NOTICE: FULL O2 Cluster Outage, January 3 - January 10th

O2 will be completely offline for a planned HMS IT data center relocation from Friday, Jan 3, 6:00 PM, through Friday, Jan 10

  • on Jan 3 (5:30-6:00 PM): O2 login access will be turned off.
  • on Jan 3 (6:00 PM): O2 systems will start being powered off.

This project will relocate existing services, consolidate servers, reduce power consumption, and decommission outdated hardware to improve efficiency, enhance resiliency, and lower costs.

Specifically:

  • The O2 Cluster will be completely offline, including O2 Portal.
  • All data on O2 will be inaccessible.
  • Any jobs still pending when the outage begins will need to be resubmitted after O2 is back online.
  • Websites on O2 will be completely offline, including all web content.

More details at: https://harvardmed.atlassian.net/l/cp/1BVpyGqm & https://it.hms.harvard.edu/news/upcoming-data-center-relocation

O2Portal - Jupyter App

This app will start a Jupyter Notebook on one of the O2 cluster compute node. After clicking on the HMS RC Jupyter application you should see the page:

where you can select several parameters for your Jupyter job:

Modules to be preloaded:

You can enter here the O2 modules that should be preloaded when running the Jupyter Notebook. The default setting is to load the gcc/6.2.0 and python/3.7.4 modules. 

Account:

This is the Slurm Account associated with your Slurm User. You can find your Slurm account by running the command sshare -U -u $USER from a shell within the O2 cluster.

Partition:

This is the partition you want to use to submit the job. 

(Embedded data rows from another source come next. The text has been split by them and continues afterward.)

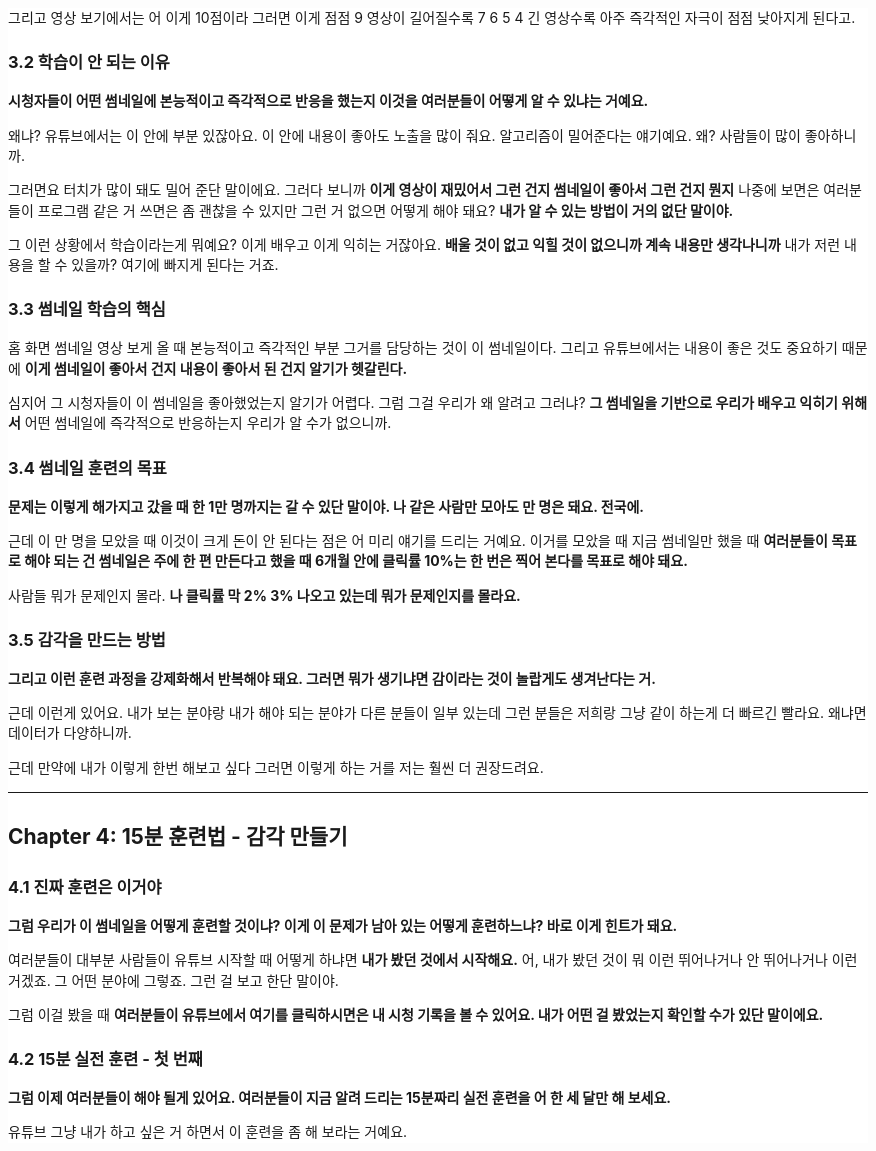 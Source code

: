 그리고 영상 보기에서는 어 이게 10점이라 그러면 이게 점점 9 영상이 길어질수록 7 6 5 4 긴 영상수록 아주 즉각적인 자극이 점점 낮아지게 된다고.

### 3.2 학습이 안 되는 이유

**시청자들이 어떤 썸네일에 본능적이고 즉각적으로 반응을 했는지 이것을 여러분들이 어떻게 알 수 있냐는 거예요.**

왜냐? 유튜브에서는 이 안에 부분 있잖아요. 이 안에 내용이 좋아도 노출을 많이 줘요. 알고리즘이 밀어준다는 얘기예요. 왜? 사람들이 많이 좋아하니까.

그러면요 터치가 많이 돼도 밀어 준단 말이에요. 그러다 보니까 **이게 영상이 재밌어서 그런 건지 썸네일이 좋아서 그런 건지 뭔지** 나중에 보면은 여러분들이 프로그램 같은 거 쓰면은 좀 괜찮을 수 있지만 그런 거 없으면 어떻게 해야 돼요? **내가 알 수 있는 방법이 거의 없단 말이야.**

그 이런 상황에서 학습이라는게 뭐예요? 이게 배우고 이게 익히는 거잖아요. **배울 것이 없고 익힐 것이 없으니까 계속 내용만 생각나니까** 내가 저런 내용을 할 수 있을까? 여기에 빠지게 된다는 거죠.

### 3.3 썸네일 학습의 핵심

홈 화면 썸네일 영상 보게 올 때 본능적이고 즉각적인 부분 그거를 담당하는 것이 이 썸네일이다. 그리고 유튜브에서는 내용이 좋은 것도 중요하기 때문에 **이게 썸네일이 좋아서 건지 내용이 좋아서 된 건지 알기가 헷갈린다.**

심지어 그 시청자들이 이 썸네일을 좋아했었는지 알기가 어렵다. 그럼 그걸 우리가 왜 알려고 그러냐? **그 썸네일을 기반으로 우리가 배우고 익히기 위해서** 어떤 썸네일에 즉각적으로 반응하는지 우리가 알 수가 없으니까.

### 3.4 썸네일 훈련의 목표

**문제는 이렇게 해가지고 갔을 때 한 1만 명까지는 갈 수 있단 말이야. 나 같은 사람만 모아도 만 명은 돼요. 전국에.**

근데 이 만 명을 모았을 때 이것이 크게 돈이 안 된다는 점은 어 미리 얘기를 드리는 거예요. 이거를 모았을 때 지금 썸네일만 했을 때 **여러분들이 목표로 해야 되는 건 썸네일은 주에 한 편 만든다고 했을 때 6개월 안에 클릭률 10%는 한 번은 찍어 본다를 목표로 해야 돼요.**

사람들 뭐가 문제인지 몰라. **나 클릭률 막 2% 3% 나오고 있는데 뭐가 문제인지를 몰라요.**

### 3.5 감각을 만드는 방법

**그리고 이런 훈련 과정을 강제화해서 반복해야 돼요. 그러면 뭐가 생기냐면 감이라는 것이 놀랍게도 생겨난다는 거.**

근데 이런게 있어요. 내가 보는 분야랑 내가 해야 되는 분야가 다른 분들이 일부 있는데 그런 분들은 저희랑 그냥 같이 하는게 더 빠르긴 빨라요. 왜냐면 데이터가 다양하니까.

근데 만약에 내가 이렇게 한번 해보고 싶다 그러면 이렇게 하는 거를 저는 훨씬 더 권장드려요.

---

## Chapter 4: 15분 훈련법 - 감각 만들기

### 4.1 진짜 훈련은 이거야

**그럼 우리가 이 썸네일을 어떻게 훈련할 것이냐? 이게 이 문제가 남아 있는 어떻게 훈련하느냐? 바로 이게 힌트가 돼요.**

여러분들이 대부분 사람들이 유튜브 시작할 때 어떻게 하냐면 **내가 봤던 것에서 시작해요.** 어, 내가 봤던 것이 뭐 이런 뛰어나거나 안 뛰어나거나 이런 거겠죠. 그 어떤 분야에 그렇죠. 그런 걸 보고 한단 말이야.

그럼 이걸 봤을 때 **여러분들이 유튜브에서 여기를 클릭하시면은 내 시청 기록을 볼 수 있어요. 내가 어떤 걸 봤었는지 확인할 수가 있단 말이에요.**

### 4.2 15분 실전 훈련 - 첫 번째

**그럼 이제 여러분들이 해야 될게 있어요. 여러분들이 지금 알려 드리는 15분짜리 실전 훈련을 어 한 세 달만 해 보세요.**

유튜브 그냥 내가 하고 싶은 거 하면서 이 훈련을 좀 해 보라는 거예요.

Wall Time requested in hours:

This is the desired time, in hours, you want to allocate for the OOD job. The maximum value admissible depends on the partition you select. 

Number of cores:

This is the number of CPU cores you want to allocate for this job.

Number of GPU cards:

This is the number of GPU cards you want to allocate for this job. If you want to allocate one or more GPU card make sure to select a partition which supports GPU jobs. Leave this field blank if you do not need a GPU card

GPU card type:

Here you can select a particular type of GPU card. If you request a specific type of GPU card make sure to select a partition which includes the GPU type you are requesting.

Total Memory in GB:

This is the amount of memory (RAM) in GB you want to allocate for your job. 

Jupyter Environment:

This is where you need to select your customized Jupyter environment by sourcing (or activating) the desired Python virtualenv or Conda path. The default value is source /n/app/jupyter_python-3.7.4/6.2.0/bin/activate which will activate a basic Jupyter notebook installed against Python 3.7.4. For more information on how to build your own jupyter environment please check our wiki page at Jupyter on O2#InstallingJupyter

If you are using the Conda default (base) environment you need to explicitly activate that environment using this section, the environment is not automatically activated otherwise.

If you are doing any customization in your ~/.bashrc (or equivalent) file that is required for your Notebook you need to source that file adding the string: source $HOME/.bashrc

Any command from this field will be executed after the modules specified above are loaded, and might impact which program version is available in the OOD application.For example:
If you load modules gcc/6.2.0 and python/3.7.4,  then in this section you activate a conda environment which was based on python 3.6.0, then the version of python available within OOD application will be python 3.6.0, the last to be loaded.

Jupyter Extra Arguments:

This is an optional argument to include additional arguments for Jupyter Lab or Jupyter Notebook.

Enable JupyterLab:

Select to enable JupyterLab rather than Jupyter Notebook.  JupyterLab is the latest generation of Jupyterm which enables a more rich and modular GUI experience.

Slurm Custom Arguments

This is an optional text field that can be used to pass additional flags to the Slurm scheduler when submitting the job.

 

After setting the above fields click on the Launch button which will submit the job.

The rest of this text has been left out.